Top of SOURCE MATERIAL

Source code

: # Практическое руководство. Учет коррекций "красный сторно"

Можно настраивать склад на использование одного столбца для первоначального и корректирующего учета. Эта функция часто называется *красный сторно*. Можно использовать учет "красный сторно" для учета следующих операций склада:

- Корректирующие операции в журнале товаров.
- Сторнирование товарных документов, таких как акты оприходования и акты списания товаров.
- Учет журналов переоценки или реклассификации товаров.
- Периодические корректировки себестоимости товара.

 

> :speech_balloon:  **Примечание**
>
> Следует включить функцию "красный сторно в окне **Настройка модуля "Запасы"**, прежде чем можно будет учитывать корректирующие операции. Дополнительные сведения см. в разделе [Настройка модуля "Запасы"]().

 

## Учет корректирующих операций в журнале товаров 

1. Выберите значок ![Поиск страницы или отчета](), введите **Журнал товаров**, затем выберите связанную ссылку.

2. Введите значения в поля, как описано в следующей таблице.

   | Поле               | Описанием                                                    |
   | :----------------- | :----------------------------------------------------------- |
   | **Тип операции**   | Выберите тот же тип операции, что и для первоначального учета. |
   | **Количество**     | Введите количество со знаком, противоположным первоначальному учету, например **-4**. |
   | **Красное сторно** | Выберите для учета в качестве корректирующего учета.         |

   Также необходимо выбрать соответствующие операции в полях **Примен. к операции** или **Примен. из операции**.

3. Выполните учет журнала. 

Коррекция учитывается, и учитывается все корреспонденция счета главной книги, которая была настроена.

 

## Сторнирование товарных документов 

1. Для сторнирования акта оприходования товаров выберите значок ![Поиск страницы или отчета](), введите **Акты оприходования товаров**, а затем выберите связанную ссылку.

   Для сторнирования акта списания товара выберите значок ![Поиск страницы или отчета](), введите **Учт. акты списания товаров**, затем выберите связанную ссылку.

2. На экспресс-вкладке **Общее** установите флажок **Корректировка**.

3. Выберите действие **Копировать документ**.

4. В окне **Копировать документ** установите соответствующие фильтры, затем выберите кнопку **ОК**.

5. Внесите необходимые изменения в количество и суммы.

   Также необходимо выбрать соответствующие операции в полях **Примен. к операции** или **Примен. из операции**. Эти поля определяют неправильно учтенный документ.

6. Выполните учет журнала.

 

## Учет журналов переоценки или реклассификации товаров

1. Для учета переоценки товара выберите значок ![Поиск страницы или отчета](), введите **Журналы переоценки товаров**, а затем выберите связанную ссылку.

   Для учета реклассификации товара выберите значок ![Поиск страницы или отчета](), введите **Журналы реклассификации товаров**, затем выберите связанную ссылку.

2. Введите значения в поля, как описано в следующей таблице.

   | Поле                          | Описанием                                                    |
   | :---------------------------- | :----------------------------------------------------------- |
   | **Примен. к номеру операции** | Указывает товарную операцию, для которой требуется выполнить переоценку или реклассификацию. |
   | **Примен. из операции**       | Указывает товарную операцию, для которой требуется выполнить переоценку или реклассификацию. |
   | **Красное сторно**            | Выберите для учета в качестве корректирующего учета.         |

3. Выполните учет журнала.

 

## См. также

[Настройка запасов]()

Bottom of SOURCE MATERIAL

— AIM OF THE TASK —
Your answer must be the lines above from the one containing "Следует включить функцию" to the one containing "## Учет корректирующих", both included, restated word for word.

— WRITTEN SOLUTION —
> Следует включить функцию "красный сторно в окне **Настройка модуля "Запасы"**, прежде чем можно будет учитывать корректирующие операции. Дополнительные сведения см. в разделе [Настройка модуля "Запасы"]().

 

## Учет корректирующих операций в журнале товаров 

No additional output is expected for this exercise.